Server outage (disk failure)
Yesterday morning, I noticed that my server was running slow. I couldn’t see any processes hugging up resources, though.
Instead of really looking into the problem, I decided to reboot the machine . That was a mistake. As the server did not come back online, I realised that it was likely that there was a problem with the disks .
I have a dedicated server at http://www.hetzner.de/ , and it’s really the first time I run into problems . I can really recommend this hosting provider.
The server has a software raid with 2 disks , running Cent OS.
I assumed that mdadm was trying to recover , but had no way of knowing, since the machine did not come back online.
At this point, I got very scared - I feared loss of data.
Fortunately, the guys at hetzner supply a self-service console to the machine (a rescue system).

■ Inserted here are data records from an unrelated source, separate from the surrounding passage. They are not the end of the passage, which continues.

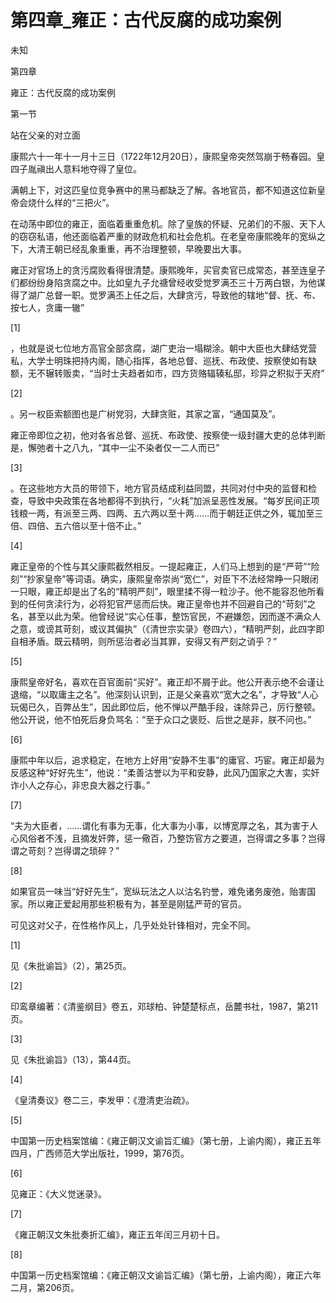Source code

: # 第四章_雍正：古代反腐的成功案例

未知

第四章

雍正：古代反腐的成功案例

第一节

站在父亲的对立面

康熙六十一年十一月十三日（1722年12月20日），康熙皇帝突然驾崩于畅春园。皇四子胤禛出人意料地夺得了皇位。

满朝上下，对这匹皇位竞争赛中的黑马都缺乏了解。各地官员，都不知道这位新皇帝会烧什么样的“三把火”。

在动荡中即位的雍正，面临着重重危机。除了皇族的怀疑、兄弟们的不服、天下人的窃窃私语，他还面临着严重的财政危机和社会危机。在老皇帝康熙晚年的宽纵之下，大清王朝已经乱象重重，再不治理整顿，早晚要出大事。

雍正对官场上的贪污腐败看得很清楚。康熙晚年，买官卖官已成常态，甚至连皇子们都纷纷身陷贪腐之中。比如皇九子允禟曾经收受觉罗满丕三十万两白银，为他谋得了湖广总督一职。觉罗满丕上任之后，大肆贪污，导致他的辖地“督、抚、布、按七人，贪庸一辙”

[1]

，也就是说七位地方高官全部贪腐，湖广吏治一塌糊涂。朝中大臣也大肆结党营私，大学士明珠把持内阁，随心指挥，各地总督、巡抚、布政使、按察使如有缺额，无不辗转贩卖，“当时士夫趋者如市，四方货赂辐辏私邸，珍异之积拟于天府”

[2]

。另一权臣索额图也是广树党羽，大肆贪赃，其家之富，“通国莫及”。

雍正帝即位之初，他对各省总督、巡抚、布政使、按察使一级封疆大吏的总体判断是，懈弛者十之八九，“其中一尘不染者仅一二人而已”

[3]

。在这些地方大员的带领下，地方官员结成利益同盟，共同对付中央的监督和检查，导致中央政策在各地都得不到执行，“火耗”加派呈恶性发展。“每岁民间正项钱粮一两，有派至三两、四两、五六两以至十两……而于朝廷正供之外，辄加至三倍、四倍、五六倍以至十倍不止。”

[4]

雍正皇帝的个性与其父康熙截然相反。一提起雍正，人们马上想到的是“严苛”“险刻”“抄家皇帝”等词语。确实，康熙皇帝崇尚“宽仁”，对臣下不法经常睁一只眼闭一只眼，雍正却是出了名的“精明严刻”，眼里揉不得一粒沙子。他不能容忍他所看到的任何贪渎行为，必将犯官严惩而后快。雍正皇帝也并不回避自己的“苛刻”之名，甚至以此为荣。他曾经说“实心任事，整饬官民，不避嫌怨，因而遂不满众人之意，或谤其苛刻，或议其偏执”（《清世宗实录》卷四六），“精明严刻，此四字即自相矛盾。既云精明，则所惩治者必当其罪，安得又有严刻之诮乎？”

[5]

康熙皇帝好名，喜欢在百官面前“买好”。雍正却不屑于此。他公开表示绝不会谨让退缩，“以取庸主之名”。他深刻认识到，正是父亲喜欢“宽大之名”，才导致“人心玩偈已久，百弊丛生”，因此即位后，他不惮以严酷手段，诛除异己，厉行整顿。他公开说，他不怕死后身负骂名：“至于众口之褒贬、后世之是非，朕不问也。”

[6]

康熙中年以后，追求稳定，在地方上好用“安静不生事”的庸官、巧宦。雍正却最为反感这种“好好先生”，他说：“柔善沽誉以为平和安静，此风乃国家之大害，实奸诈小人之存心，非忠良大器之行事。”

[7]

“夫为大臣者，……谓化有事为无事，化大事为小事，以博宽厚之名，其为害于人心风俗者不浅，且摘发奸弊，惩一儆百，乃整饬官方之要道，岂得谓之多事？岂得谓之苛刻？岂得谓之琐碎？”

[8]

如果官员一味当“好好先生”，宽纵玩法之人以沽名钓誉，难免诸务废弛，贻害国家。所以雍正爱起用那些积极有为，甚至是刚猛严苛的官员。

可见这对父子，在性格作风上，几乎处处针锋相对，完全不同。

[1]

见《朱批谕旨》（2），第25页。

[2]

印鸾章编著：《清鉴纲目》卷五，邓球柏、钟楚楚标点，岳麓书社，1987，第211页。

[3]

见《朱批谕旨》（13），第44页。

[4]

《皇清奏议》卷二三，李发甲：《澄清吏治疏》。

[5]

中国第一历史档案馆编：《雍正朝汉文谕旨汇编》（第七册，上谕内阁），雍正五年四月，广西师范大学出版社，1999，第76页。

[6]

见雍正：《大义觉迷录》。

[7]

《雍正朝汉文朱批奏折汇编》，雍正五年闰三月初十日。

[8]

中国第一历史档案馆编：《雍正朝汉文谕旨汇编》（第七册，上谕内阁），雍正六年二月，第206页。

I could log in using that mechanism, and then I was able to mount the filesystems in raid. It was quickly clear that indeed, 1 disk died.
Now I could do 2 things :
- request a disk replacement. This was going to take a while, and during that time I don’t have a redundant disk. And chances are high, when 1 disk fails , the other will also fail.
- move my installation to a new server. I know that between ordering a new server, and having the OS installed on it ready for use, only takes around 1 hour (did I mention these guys are great ? Note that this is physical hardware, not some cloud service !)
I decided to go with option 2 .
This consists of copying the data from the old server to the new one (this took a long time), reinstalling the software , reapplying the configuration for my mail servers and other stuff, and then adjusting the Domino configuration (change the ip addresses).
In the end, it took me 10 hours in all, to get the new server up and running…including copying the data. Now I just have to decommision the old server , and I’m done :-)